“I paint flowers so they will not die.
I hope the leaving is joyful; and I hope never to return.
Feet, what do I need you for when I have wings to fly?
I paint self-portraits because I am so often alone, because I am the person I know best.
I never paint dreams or nightmares. I paint my own reality.
Painting completed my life.
I leave you my portrait so that you will have my presence all the days and nights that I am away from you.” – Frida Kahlo
Walking through the Enid A. Haupt Conservatory at the New York Botanical Garden, the visitors will appreciate a variety of exotic plants and the blue courtyard walls — a marvelous spectacle re-creating Kahlo’s studio and garden at Casa Azul (“Blue House”) in Coyoacán, Mexico City. The artist’s childhood home outside of Mexico City where she resided in her later years, which overlooked the garden – artist’s organic world.
Kahlo in her art portrayed how nature is part of a fascinating cycle of human life depicting both: it’s beauty and decay.

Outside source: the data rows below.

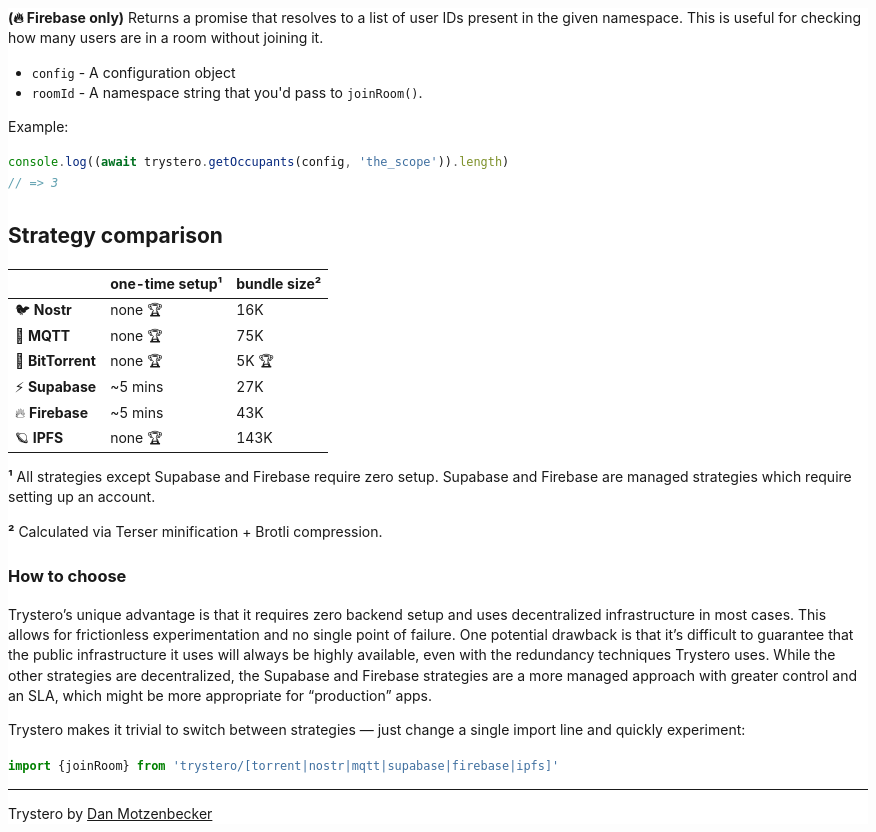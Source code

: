**(🔥 Firebase only)** Returns a promise that resolves to a list of user IDs
present in the given namespace. This is useful for checking how many users are
in a room without joining it.

- `config` - A configuration object
- `roomId` - A namespace string that you'd pass to `joinRoom()`.

Example:

```js
console.log((await trystero.getOccupants(config, 'the_scope')).length)
// => 3
```

## Strategy comparison

|                   | one-time setup¹ | bundle size² |
| ----------------- | --------------- | ------------ |
| 🐦 **Nostr**      | none 🏆         | 16K          |
| 📡 **MQTT**       | none 🏆         | 75K          |
| 🌊 **BitTorrent** | none 🏆         | 5K 🏆        |
| ⚡️ **Supabase**  | ~5 mins         | 27K          |
| 🔥 **Firebase**   | ~5 mins         | 43K          |
| 🪐 **IPFS**       | none 🏆         | 143K         |

**¹** All strategies except Supabase and Firebase require zero setup. Supabase
and Firebase are managed strategies which require setting up an account.

**²** Calculated via Terser minification + Brotli compression.

### How to choose

Trysteroʼs unique advantage is that it requires zero backend setup and uses
decentralized infrastructure in most cases. This allows for frictionless
experimentation and no single point of failure. One potential drawback is that
itʼs difficult to guarantee that the public infrastructure it uses will always
be highly available, even with the redundancy techniques Trystero uses. While
the other strategies are decentralized, the Supabase and Firebase strategies are
a more managed approach with greater control and an SLA, which might be more
appropriate for “production” apps.

Trystero makes it trivial to switch between strategies — just change a single
import line and quickly experiment:

```js
import {joinRoom} from 'trystero/[torrent|nostr|mqtt|supabase|firebase|ipfs]'
```

---

Trystero by [Dan Motzenbecker](https://oxism.com)
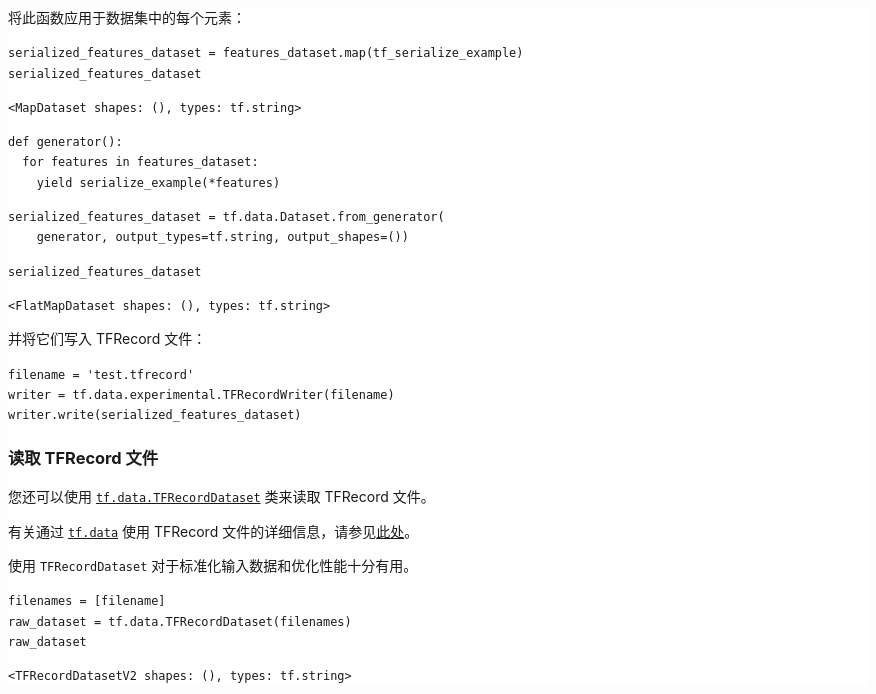 将此函数应用于数据集中的每个元素：

```
serialized_features_dataset = features_dataset.map(tf_serialize_example)
serialized_features_dataset 
```

```
<MapDataset shapes: (), types: tf.string>

```

```
def generator():
  for features in features_dataset:
    yield serialize_example(*features) 
```

```
serialized_features_dataset = tf.data.Dataset.from_generator(
    generator, output_types=tf.string, output_shapes=()) 
```

```
serialized_features_dataset 
```

```
<FlatMapDataset shapes: (), types: tf.string>

```

并将它们写入 TFRecord 文件：

```
filename = 'test.tfrecord'
writer = tf.data.experimental.TFRecordWriter(filename)
writer.write(serialized_features_dataset) 
```

### 读取 TFRecord 文件

您还可以使用 [`tf.data.TFRecordDataset`](https://tensorflow.google.cn/api_docs/python/tf/data/TFRecordDataset) 类来读取 TFRecord 文件。

有关通过 [`tf.data`](https://tensorflow.google.cn/api_docs/python/tf/data) 使用 TFRecord 文件的详细信息，请参见[此处](https://tensorflow.google.cn/guide/datasets#consuming_tfrecord_data)。

使用 `TFRecordDataset` 对于标准化输入数据和优化性能十分有用。

```
filenames = [filename]
raw_dataset = tf.data.TFRecordDataset(filenames)
raw_dataset 
```

```
<TFRecordDatasetV2 shapes: (), types: tf.string>

```
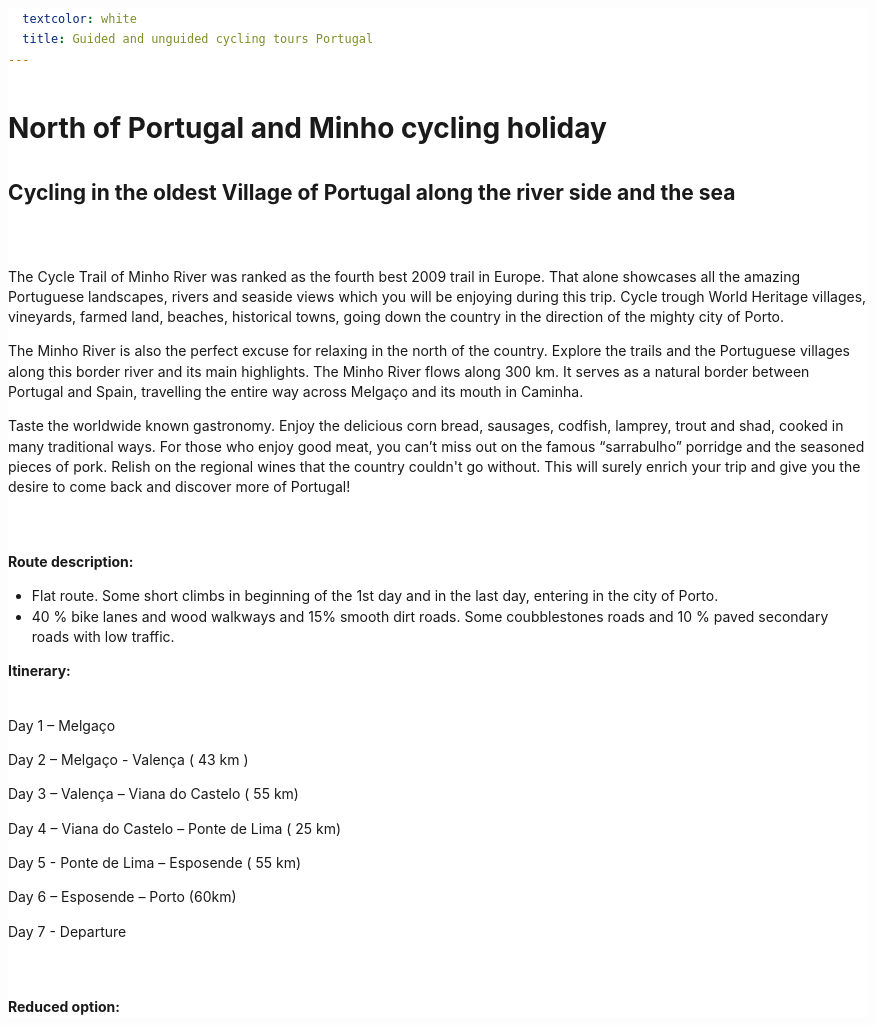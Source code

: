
 ```yaml
  textcolor: white
  title: Guided and unguided cycling tours Portugal
---
```

# North of Portugal and Minho cycling holiday

## Cycling in the oldest Village of Portugal along the river side and the sea

\
\
The Cycle Trail of Minho River was ranked as the fourth best 2009 trail in Europe. That alone showcases all the amazing Portuguese landscapes, rivers and seaside views which you will be enjoying during this trip. Cycle trough World Heritage villages, vineyards, farmed land, beaches, historical towns, going down the country in the direction of the mighty city of Porto.

The Minho River is also the perfect excuse for relaxing in the north of the country. Explore the trails and the Portuguese villages along this border river and its main highlights. The Minho River flows along 300 km. It serves as a natural border between Portugal and Spain, travelling the entire way across Melgaço and its mouth in Caminha.

Taste the worldwide known gastronomy. Enjoy the delicious corn bread, sausages, codfish, lamprey, trout and shad, cooked in many traditional ways. For those who enjoy good meat, you can’t miss out on the famous “sarrabulho” porridge and the seasoned pieces of pork. Relish on the regional wines that the country couldn't go without. This will surely enrich your trip and give you the desire to come back and discover more of Portugal!

\
\
**Route description:**

* Flat route. Some short climbs in beginning of the 1st day and in the last day, entering in the city of Porto.
* 40 % bike lanes and wood walkways and 15% smooth dirt roads. Some coubblestones roads and 10 % paved secondary roads with low traffic.

**Itinerary:**

\
Day 1 – Melgaço

Day 2 –  Melgaço - Valença ( 43 km )

Day 3 – Valença – Viana do Castelo ( 55 km)

Day 4 – Viana do Castelo – Ponte de Lima ( 25 km)

Day 5 - Ponte de Lima – Esposende ( 55 km)

Day 6 – Esposende – Porto (60km)

Day 7 - Departure

\
\
**Reduced option:**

The gardening played an important part in artist’s creative development. As Kahlo said: “I paint flowers so they will not die,” this quote expresses her private isolated world, where flowers and plants become immortal, even though when autumn arrives, they would be gone.
The “Art, Garden, Life” in addition contemplates on artist’s two fatal incidents of her life: a bus accident in 1925 that left her permanently disabled and in chronic pain, and her turbulent relationship with Diego Rivera.
Curated by an art historian and specialist in Mexican art Adriana Zavala, Ph.D., the multifaceted exhibition includes a rare display of more than a dozen original Kahlo paintings and drawings on view in the LuEsther T. Mertz Library’s Rondina and LoFaro Gallery at the Garden.